Blog

It's Dangerous To Go Alone, Take This! - Tools Gathered from Recent CTF Travels

Icons

One of the more interesting aspects of Capture the Flag (CTF) events is the frequent necessity to pick up, learn, and apply various reverse engineering and binary analysis tools to solve difficult challenges. Recently I completed The FireEye FLARE-On 2017 challenges, requiring me to add a few tools to my binary analysis VM. I’d like to share those tools in this blog post, and show how they helped me complete the challenges.

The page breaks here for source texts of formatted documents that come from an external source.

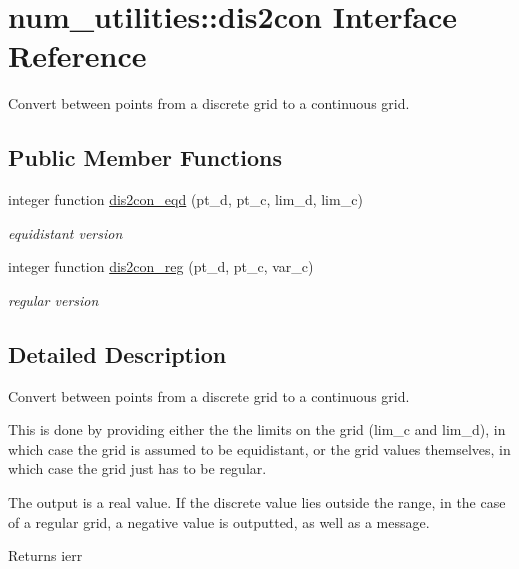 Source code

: \hypertarget{interfacenum__utilities_1_1dis2con}{}\section{num\+\_\+utilities\+:\+:dis2con Interface Reference}
\label{interfacenum__utilities_1_1dis2con}


Convert between points from a discrete grid to a continuous grid.  


\subsection*{Public Member Functions}
\begin{DoxyCompactItemize}
\item 
integer function \hyperlink{interfacenum__utilities_1_1dis2con_a448a115b0331a5fb9510a98e599fa3d4}{dis2con\+\_\+eqd} (pt\+\_\+d, pt\+\_\+c, lim\+\_\+d, lim\+\_\+c)
\begin{DoxyCompactList}\small\item\em equidistant version \end{DoxyCompactList}\item 
integer function \hyperlink{interfacenum__utilities_1_1dis2con_afb9291df704a01572f2541a06e4fa397}{dis2con\+\_\+reg} (pt\+\_\+d, pt\+\_\+c, var\+\_\+c)
\begin{DoxyCompactList}\small\item\em regular version \end{DoxyCompactList}\end{DoxyCompactItemize}


\subsection{Detailed Description}
Convert between points from a discrete grid to a continuous grid. 

This is done by providing either the the limits on the grid ({\ttfamily lim\+\_\+c} and {\ttfamily lim\+\_\+d}), in which case the grid is assumed to be equidistant, or the grid values themselves, in which case the grid just has to be regular.

The output is a real value. If the discrete value lies outside the range, in the case of a regular grid, a negative value is outputted, as well as a message.

\begin{DoxyReturn}{Returns}
ierr 
\end{DoxyReturn}


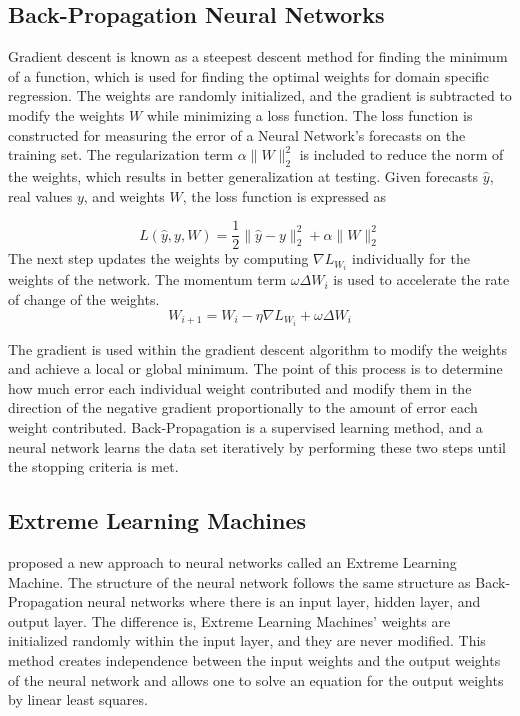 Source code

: \subsection{Back-Propagation Neural Networks}\label{subsec:back-propagation-neural-networks}
Gradient descent is known as a steepest descent method for finding the minimum of a function, which is used for finding the optimal weights for domain specific regression.
The weights are randomly initialized, and the gradient is subtracted to modify the weights $W$ while minimizing a loss function.
The loss function is constructed for measuring the error of a Neural Network's forecasts on the training set.
The regularization term $\alpha \lVert W \rVert_2^2$ is included to reduce the norm of the weights, which results in better generalization at testing.
Given forecasts $\hat{y}$, real values $y$, and weights $W$, the loss function is expressed as

\begin{equation}
	L(\hat{y},y,W)=\dfrac{1}{2} \lVert \hat{y}-y \rVert_{2}^{2} + \alpha \lVert W \rVert_{2}^{2}\label{eq:equation}
\end{equation}
	The next step updates the weights by computing $\nabla L_{W_i}$ individually for the weights of the network.
	The momentum term $\omega \Delta W_i$ is used to accelerate the rate of change of the weights.
\begin{equation}
	W_{i+1}=W_i - \eta \nabla L_{W_{i}} + \omega \Delta W_i\label{eq:equation2}
\end{equation}

The gradient is used within the gradient descent algorithm to modify the weights and achieve a local or global minimum.
The point of this process is to determine how much error each individual weight contributed and modify them in the direction of the negative gradient proportionally to the amount of error each weight contributed.
Back-Propagation is a supervised learning method, and a neural network learns the data set iteratively by performing these two steps until the stopping criteria is met.

\subsection{Extreme Learning Machines}\label{subsec:extreme-learning-machines}
\citet{Huang:2006} proposed a new approach to neural networks called an Extreme Learning Machine.
The structure of the neural network follows the same structure as Back-Propagation neural networks where there is an input layer, hidden layer, and output layer.
The difference is, Extreme Learning Machines' weights are initialized randomly within the input layer, and they are never modified.
This method creates independence between the input weights and the output weights of the neural network and allows one to solve an equation for the output weights by linear least squares.

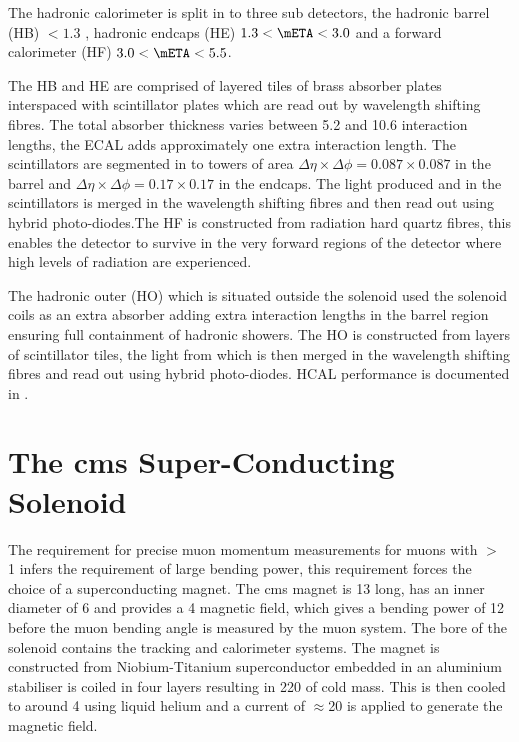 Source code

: The hadronic calorimeter is split in to three sub detectors, the hadronic 
barrel (HB) \mETA $< 1.3$ , hadronic endcaps (HE) $1.3 < \mETA < 3.0$ and a 
forward calorimeter (HF) $3.0 < \mETA < 5.5$.

The HB and HE are comprised of layered tiles of brass absorber plates 
interspaced with scintillator plates which are read out by wavelength shifting 
fibres. The total absorber thickness varies between 5.2 and 10.6 interaction 
lengths, the ECAL adds approximately one extra interaction length. The 
scintillators are segmented in to towers of area $\Delta\eta\times\Delta\phi = 
0.087\times0.087$ in the barrel and $\Delta\eta\times\Delta\phi = 
0.17\times0.17$ in the endcaps. The light produced and in the scintillators is 
merged in the wavelength shifting fibres and then read out using hybrid 
photo-diodes.The HF is constructed from radiation hard quartz fibres, this 
enables the detector to survive in the very forward regions of the detector 
where high levels of radiation are experienced.

The hadronic outer (HO) which is situated outside the solenoid used the 
solenoid coils as an extra absorber adding extra interaction lengths in the 
barrel region ensuring full containment of hadronic showers. The HO is 
constructed from layers of scintillator tiles, the light from which is then merged in the wavelength shifting fibres and read out using hybrid photo-diodes.
HCAL performance is documented in \cite{CMS-DP-2010-025}.


\section{The \ac{cms} Super-Conducting Solenoid} %
\label{sec:the_cms_super_conducting_solenoid}
The requirement for precise muon momentum measurements for muons with \PT $>$ 
\unit{1}{\TeV} infers the requirement of large bending power, this requirement 
forces the choice of a superconducting magnet. The \ac{cms} magnet is 
\unit{13}{\meter} long, has an inner diameter of \unit{6}{\meter} and provides 
a \unit{4}{\tesla} magnetic field, which gives a bending power of 
\unit{12}{\tesla\meter} before the muon bending angle is measured by the muon 
system. The bore of the solenoid contains the tracking and calorimeter systems.
The magnet is constructed from Niobium-Titanium superconductor embedded in an 
aluminium stabiliser is coiled in four layers resulting in \unit{220}{\ton} of 
cold mass. This is then cooled to around \unit{4}{\kelvin} using liquid helium 
and a current of $\approx$\unit{20}{\kilo\ampere} is applied to generate the 
magnetic field.

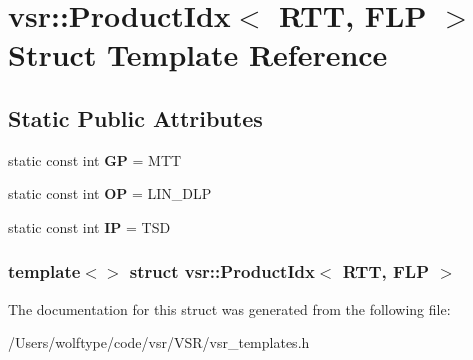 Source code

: \hypertarget{structvsr_1_1_product_idx_3_01_r_t_t_00_01_f_l_p_01_4}{\section{vsr\-:\-:Product\-Idx$<$ R\-T\-T, F\-L\-P $>$ Struct Template Reference}
\label{structvsr_1_1_product_idx_3_01_r_t_t_00_01_f_l_p_01_4}
}
\subsection*{Static Public Attributes}
\begin{DoxyCompactItemize}
\item 
\hypertarget{structvsr_1_1_product_idx_3_01_r_t_t_00_01_f_l_p_01_4_aeb93c687079d1a2e9064930281b6d36e}{static const int {\bfseries G\-P} = M\-T\-T}\label{structvsr_1_1_product_idx_3_01_r_t_t_00_01_f_l_p_01_4_aeb93c687079d1a2e9064930281b6d36e}

\item 
\hypertarget{structvsr_1_1_product_idx_3_01_r_t_t_00_01_f_l_p_01_4_ada25736b8431b64aaadd797d5b04e49a}{static const int {\bfseries O\-P} = L\-I\-N\-\_\-\-D\-L\-P}\label{structvsr_1_1_product_idx_3_01_r_t_t_00_01_f_l_p_01_4_ada25736b8431b64aaadd797d5b04e49a}

\item 
\hypertarget{structvsr_1_1_product_idx_3_01_r_t_t_00_01_f_l_p_01_4_a7c2b16235f341fd350650802fe8f6629}{static const int {\bfseries I\-P} = T\-S\-D}\label{structvsr_1_1_product_idx_3_01_r_t_t_00_01_f_l_p_01_4_a7c2b16235f341fd350650802fe8f6629}

\end{DoxyCompactItemize}
\subsubsection*{template$<$$>$ struct vsr\-::\-Product\-Idx$<$ R\-T\-T, F\-L\-P $>$}



The documentation for this struct was generated from the following file\-:\begin{DoxyCompactItemize}
\item 
/\-Users/wolftype/code/vsr/\-V\-S\-R/vsr\-\_\-templates.\-h\end{DoxyCompactItemize}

PHP Dynamic Analysis Environment Using XDebug

In my position at Two Six Labs, I primarily work in binary reverse engineering and analysis, so web-based challenges in CTF’s typically involve some ramping-up on my part to successfully complete. PHP, for those unfamiliar, is a scripting language that is used for server-side applications, as opposed to JavaScript, which is typically used for client-side applications. Static and dynamic analysis of JavaScript is relatively straightforward – most browsers have Developer Tools which will allow you to interactively view and debug JavaScript. However, setting up a PHP debugging environment proved to be slightly more complicated.

The Challenge

For the tenth challenge of the FLARE-On 2017 challenges, we were presented with this PHP script.

<?php 
$o__o_ = base64_decode('<Base64 block omitted>'); 
$o_o = isset($_POST['o_o']) ? $_POST['o_o'] : ""; 
$o_o = md5($o_o) . substr(MD5(strrev($o_o)), 0, strlen($o_o)); 
for ($o___o = 0; $o___o < 2268; $o___o++) { 
 $o__o_[$o___o] = chr((ord($o__o_[$o___o]) ^ ord($o_o[$o___o])) % 256); 
 $o_o .= $o__o_[$o___o]; 
} 
if (MD5($o__o_) == '43a141570e0c926e0e3673216a4dd73d') { 
 if (isset($_POST['o_o'])) 
 @setcookie('o_o', $_POST['o_o']); 
 $o___o = create_function('', $o__o_); 
 unset($o_o, $o__o_); 
 $o___o(); 
} else { 
echo '<form method="post" action="shell.php"><input type="text" name="o_o" value=" 
"/><input type="submit" value=">"/></form>'; 
} 
?>

Essentially, a large, base64-encoded blob is decoded, decrypted with a key, and executed as a second-stage PHP function. The key begins with the MD5 hash of the $o_o variable (this is the flag for the level). Appended to the MD5 hash is the reverse string’s MD5 hash string truncated to the length of the flag. Assuming the flag has a length greater than 0, we can conclude that the key needed is between 32 and 64 characters (2 characters to represent a byte in a hex string).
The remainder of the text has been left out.